[Directions for this task] For the data below, give again exactly the lines from the one containing "- Access to repo" through the one containing "- Consider capturing", both ends included, and no others.

•••••

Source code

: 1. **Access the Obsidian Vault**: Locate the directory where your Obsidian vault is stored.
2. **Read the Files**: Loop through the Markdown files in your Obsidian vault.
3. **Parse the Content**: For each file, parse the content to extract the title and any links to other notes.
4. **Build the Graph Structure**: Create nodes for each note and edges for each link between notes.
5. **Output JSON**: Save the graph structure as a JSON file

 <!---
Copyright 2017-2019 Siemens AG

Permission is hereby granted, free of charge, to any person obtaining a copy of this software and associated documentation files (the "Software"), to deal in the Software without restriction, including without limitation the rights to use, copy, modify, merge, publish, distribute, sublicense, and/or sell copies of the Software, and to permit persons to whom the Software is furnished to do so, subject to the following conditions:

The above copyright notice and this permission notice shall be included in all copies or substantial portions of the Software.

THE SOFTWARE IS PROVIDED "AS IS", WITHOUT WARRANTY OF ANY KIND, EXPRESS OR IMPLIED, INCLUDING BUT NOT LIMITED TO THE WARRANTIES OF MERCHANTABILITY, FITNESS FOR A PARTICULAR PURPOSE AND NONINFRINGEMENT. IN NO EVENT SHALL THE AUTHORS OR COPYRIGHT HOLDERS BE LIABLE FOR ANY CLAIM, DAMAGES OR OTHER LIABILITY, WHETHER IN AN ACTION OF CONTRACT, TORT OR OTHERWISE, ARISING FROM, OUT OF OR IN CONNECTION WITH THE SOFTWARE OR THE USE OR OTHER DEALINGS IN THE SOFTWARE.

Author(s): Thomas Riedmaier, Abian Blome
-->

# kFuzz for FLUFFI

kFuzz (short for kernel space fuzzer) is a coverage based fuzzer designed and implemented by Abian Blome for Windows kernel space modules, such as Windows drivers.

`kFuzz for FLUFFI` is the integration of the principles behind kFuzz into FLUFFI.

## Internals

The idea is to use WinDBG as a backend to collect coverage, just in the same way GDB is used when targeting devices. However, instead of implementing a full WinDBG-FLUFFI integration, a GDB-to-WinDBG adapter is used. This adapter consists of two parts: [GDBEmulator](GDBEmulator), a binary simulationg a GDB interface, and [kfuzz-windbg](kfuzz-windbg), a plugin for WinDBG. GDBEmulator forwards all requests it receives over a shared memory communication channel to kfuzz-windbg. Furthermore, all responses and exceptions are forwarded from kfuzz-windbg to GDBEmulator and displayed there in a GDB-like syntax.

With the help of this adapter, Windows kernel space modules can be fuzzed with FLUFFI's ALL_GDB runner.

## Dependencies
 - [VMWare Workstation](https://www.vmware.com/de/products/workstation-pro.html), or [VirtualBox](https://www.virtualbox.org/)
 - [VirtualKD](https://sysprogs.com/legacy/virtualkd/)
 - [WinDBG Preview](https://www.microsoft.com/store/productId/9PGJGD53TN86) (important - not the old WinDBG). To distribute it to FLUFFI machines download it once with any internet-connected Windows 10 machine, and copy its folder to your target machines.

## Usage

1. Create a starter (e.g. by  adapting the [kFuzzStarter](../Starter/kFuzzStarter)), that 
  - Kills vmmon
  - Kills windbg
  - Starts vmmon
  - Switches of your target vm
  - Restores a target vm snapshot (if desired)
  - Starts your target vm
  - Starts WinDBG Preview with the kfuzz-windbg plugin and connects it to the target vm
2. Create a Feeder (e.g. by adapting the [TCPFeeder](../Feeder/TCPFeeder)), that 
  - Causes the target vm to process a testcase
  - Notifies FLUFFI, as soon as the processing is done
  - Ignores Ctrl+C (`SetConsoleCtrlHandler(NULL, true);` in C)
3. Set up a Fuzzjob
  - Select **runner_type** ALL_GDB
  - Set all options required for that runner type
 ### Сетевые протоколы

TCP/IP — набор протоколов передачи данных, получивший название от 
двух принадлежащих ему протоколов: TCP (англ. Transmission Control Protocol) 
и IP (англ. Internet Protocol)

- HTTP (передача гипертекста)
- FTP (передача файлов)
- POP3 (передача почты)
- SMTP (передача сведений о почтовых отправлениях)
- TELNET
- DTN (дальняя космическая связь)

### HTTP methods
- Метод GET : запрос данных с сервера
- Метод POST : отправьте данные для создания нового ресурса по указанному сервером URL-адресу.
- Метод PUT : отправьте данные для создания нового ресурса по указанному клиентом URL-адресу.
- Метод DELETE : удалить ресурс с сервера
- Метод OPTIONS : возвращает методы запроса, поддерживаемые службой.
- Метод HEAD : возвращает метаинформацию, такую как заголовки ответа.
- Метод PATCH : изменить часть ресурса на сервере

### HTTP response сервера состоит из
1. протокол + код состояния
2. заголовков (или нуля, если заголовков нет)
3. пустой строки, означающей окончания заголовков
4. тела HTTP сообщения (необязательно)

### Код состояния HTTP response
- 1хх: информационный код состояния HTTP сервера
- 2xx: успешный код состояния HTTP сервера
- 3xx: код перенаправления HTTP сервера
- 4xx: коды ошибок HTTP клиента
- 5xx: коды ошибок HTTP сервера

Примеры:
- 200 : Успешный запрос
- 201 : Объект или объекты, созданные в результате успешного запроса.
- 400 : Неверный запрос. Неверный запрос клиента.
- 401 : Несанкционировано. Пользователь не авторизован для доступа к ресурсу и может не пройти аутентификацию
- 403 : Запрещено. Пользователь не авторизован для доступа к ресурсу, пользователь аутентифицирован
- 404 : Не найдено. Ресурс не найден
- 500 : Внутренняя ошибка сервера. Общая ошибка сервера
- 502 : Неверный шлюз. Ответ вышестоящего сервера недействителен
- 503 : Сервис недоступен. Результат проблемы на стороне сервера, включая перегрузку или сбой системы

•••••

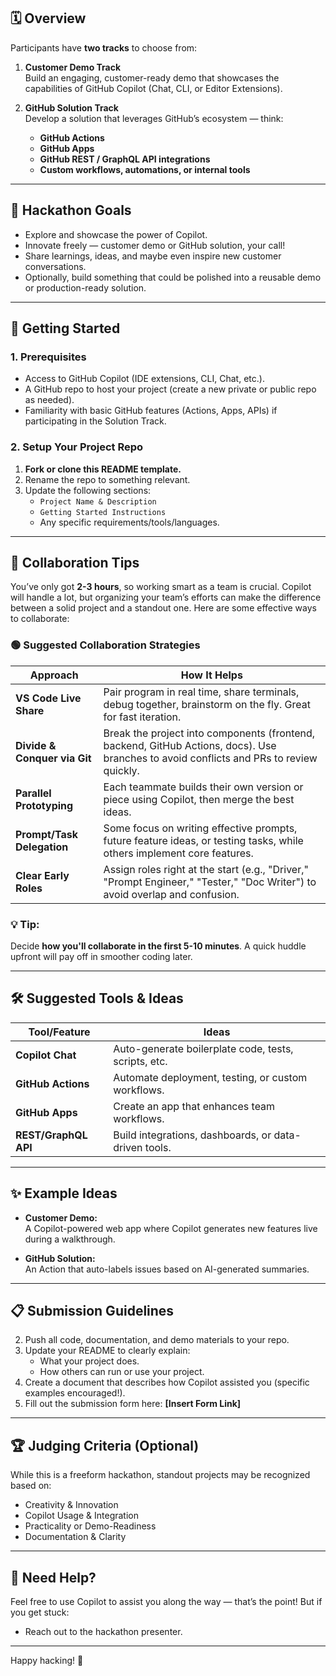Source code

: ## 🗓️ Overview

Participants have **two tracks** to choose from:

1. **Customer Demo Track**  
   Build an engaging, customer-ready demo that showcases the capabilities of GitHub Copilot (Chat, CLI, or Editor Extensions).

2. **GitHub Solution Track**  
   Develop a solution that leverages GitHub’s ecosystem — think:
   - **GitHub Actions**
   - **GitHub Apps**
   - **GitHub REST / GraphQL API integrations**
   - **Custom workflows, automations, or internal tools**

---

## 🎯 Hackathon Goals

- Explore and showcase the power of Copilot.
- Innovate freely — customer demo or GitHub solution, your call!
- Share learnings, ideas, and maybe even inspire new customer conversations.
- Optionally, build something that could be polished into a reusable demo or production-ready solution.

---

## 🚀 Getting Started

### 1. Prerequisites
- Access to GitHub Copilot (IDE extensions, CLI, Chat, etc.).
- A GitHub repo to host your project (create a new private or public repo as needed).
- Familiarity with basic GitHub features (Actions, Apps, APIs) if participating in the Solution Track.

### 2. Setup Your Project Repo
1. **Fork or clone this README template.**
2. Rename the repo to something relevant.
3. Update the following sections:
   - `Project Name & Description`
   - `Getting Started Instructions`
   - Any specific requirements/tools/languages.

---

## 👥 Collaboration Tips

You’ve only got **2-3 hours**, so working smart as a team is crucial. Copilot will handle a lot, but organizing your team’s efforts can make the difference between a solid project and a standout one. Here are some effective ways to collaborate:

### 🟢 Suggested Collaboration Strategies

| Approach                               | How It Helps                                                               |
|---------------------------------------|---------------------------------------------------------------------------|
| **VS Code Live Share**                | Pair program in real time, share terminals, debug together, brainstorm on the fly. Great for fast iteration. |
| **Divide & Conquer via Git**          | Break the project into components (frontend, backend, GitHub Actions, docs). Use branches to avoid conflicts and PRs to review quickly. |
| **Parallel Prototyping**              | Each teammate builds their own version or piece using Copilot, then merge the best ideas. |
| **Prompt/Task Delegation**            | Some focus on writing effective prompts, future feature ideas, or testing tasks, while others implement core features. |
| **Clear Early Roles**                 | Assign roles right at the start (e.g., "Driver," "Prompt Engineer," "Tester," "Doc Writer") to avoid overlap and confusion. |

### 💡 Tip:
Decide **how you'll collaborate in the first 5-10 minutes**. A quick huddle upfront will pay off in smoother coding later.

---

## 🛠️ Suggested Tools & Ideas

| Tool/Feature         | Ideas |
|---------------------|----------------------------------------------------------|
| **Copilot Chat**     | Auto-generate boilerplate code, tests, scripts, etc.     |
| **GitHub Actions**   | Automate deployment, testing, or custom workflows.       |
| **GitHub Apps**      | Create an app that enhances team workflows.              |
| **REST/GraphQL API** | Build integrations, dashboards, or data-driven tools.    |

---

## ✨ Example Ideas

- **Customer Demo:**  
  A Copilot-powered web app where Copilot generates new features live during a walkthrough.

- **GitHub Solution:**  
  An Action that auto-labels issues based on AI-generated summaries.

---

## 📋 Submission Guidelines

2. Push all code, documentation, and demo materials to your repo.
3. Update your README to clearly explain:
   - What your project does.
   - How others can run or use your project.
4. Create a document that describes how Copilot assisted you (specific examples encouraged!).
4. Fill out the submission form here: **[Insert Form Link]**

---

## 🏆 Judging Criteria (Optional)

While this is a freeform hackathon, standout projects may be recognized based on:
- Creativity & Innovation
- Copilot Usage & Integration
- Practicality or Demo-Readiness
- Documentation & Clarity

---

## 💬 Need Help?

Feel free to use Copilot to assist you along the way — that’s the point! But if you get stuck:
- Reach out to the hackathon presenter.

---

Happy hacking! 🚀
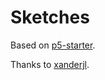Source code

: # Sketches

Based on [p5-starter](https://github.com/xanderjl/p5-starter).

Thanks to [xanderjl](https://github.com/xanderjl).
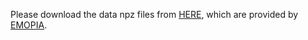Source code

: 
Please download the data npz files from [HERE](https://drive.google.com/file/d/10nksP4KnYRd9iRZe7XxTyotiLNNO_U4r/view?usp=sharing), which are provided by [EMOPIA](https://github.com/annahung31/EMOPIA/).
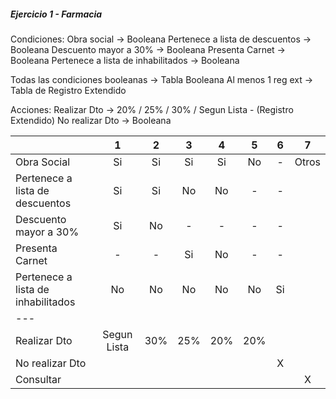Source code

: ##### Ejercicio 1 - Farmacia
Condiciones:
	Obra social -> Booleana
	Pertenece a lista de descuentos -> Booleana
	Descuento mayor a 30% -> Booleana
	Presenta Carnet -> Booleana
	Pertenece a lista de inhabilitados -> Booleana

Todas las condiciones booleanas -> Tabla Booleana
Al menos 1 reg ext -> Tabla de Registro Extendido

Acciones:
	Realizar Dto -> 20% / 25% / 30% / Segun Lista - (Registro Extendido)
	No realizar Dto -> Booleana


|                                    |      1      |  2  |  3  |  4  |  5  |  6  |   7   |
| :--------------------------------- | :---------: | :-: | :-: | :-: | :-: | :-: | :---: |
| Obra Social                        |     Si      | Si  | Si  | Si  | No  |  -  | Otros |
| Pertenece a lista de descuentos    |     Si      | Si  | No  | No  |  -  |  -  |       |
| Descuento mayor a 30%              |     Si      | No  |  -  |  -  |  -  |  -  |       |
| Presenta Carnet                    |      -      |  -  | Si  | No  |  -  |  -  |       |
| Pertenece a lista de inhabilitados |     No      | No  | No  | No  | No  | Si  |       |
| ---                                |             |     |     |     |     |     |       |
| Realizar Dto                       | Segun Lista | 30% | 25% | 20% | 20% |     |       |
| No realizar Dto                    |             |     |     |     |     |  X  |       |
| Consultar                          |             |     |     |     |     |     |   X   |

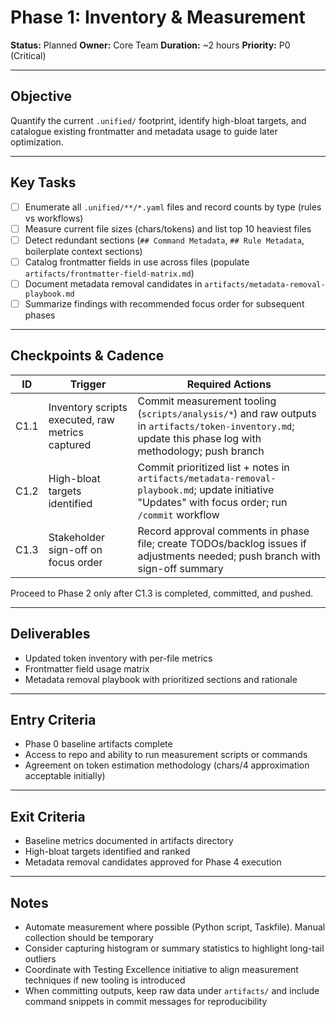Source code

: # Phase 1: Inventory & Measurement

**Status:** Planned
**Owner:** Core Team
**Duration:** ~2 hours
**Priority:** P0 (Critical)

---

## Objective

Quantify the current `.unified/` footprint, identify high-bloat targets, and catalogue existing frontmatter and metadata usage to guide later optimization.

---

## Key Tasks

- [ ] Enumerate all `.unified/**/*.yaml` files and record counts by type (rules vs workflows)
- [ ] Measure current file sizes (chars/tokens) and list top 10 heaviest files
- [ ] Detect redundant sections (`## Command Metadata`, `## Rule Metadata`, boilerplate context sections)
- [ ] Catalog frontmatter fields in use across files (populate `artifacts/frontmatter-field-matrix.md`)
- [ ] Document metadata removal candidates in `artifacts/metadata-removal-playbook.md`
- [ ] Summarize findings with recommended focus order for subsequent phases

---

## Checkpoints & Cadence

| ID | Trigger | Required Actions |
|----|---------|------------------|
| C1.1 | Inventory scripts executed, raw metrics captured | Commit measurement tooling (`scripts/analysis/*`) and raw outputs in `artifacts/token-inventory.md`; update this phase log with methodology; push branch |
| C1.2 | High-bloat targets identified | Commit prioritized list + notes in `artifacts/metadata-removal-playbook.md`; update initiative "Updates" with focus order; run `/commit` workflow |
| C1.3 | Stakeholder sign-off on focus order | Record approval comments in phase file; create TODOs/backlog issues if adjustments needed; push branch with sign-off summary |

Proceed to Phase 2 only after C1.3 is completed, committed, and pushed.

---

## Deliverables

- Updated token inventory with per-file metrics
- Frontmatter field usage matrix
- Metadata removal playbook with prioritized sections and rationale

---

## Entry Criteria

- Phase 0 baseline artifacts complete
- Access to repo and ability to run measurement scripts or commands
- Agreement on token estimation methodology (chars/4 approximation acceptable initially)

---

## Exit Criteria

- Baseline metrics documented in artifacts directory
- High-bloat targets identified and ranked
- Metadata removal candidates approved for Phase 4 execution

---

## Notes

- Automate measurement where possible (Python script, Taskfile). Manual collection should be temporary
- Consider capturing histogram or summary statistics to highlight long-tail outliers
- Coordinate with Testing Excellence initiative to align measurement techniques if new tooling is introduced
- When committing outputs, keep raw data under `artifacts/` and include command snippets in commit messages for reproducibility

•••••

[Response below]
- Access to repo and ability to run measurement scripts or commands
- Agreement on token estimation methodology (chars/4 approximation acceptable initially)

---

## Exit Criteria

- Baseline metrics documented in artifacts directory
- High-bloat targets identified and ranked
- Metadata removal candidates approved for Phase 4 execution

---

## Notes

- Automate measurement where possible (Python script, Taskfile). Manual collection should be temporary
- Consider capturing histogram or summary statistics to highlight long-tail outliers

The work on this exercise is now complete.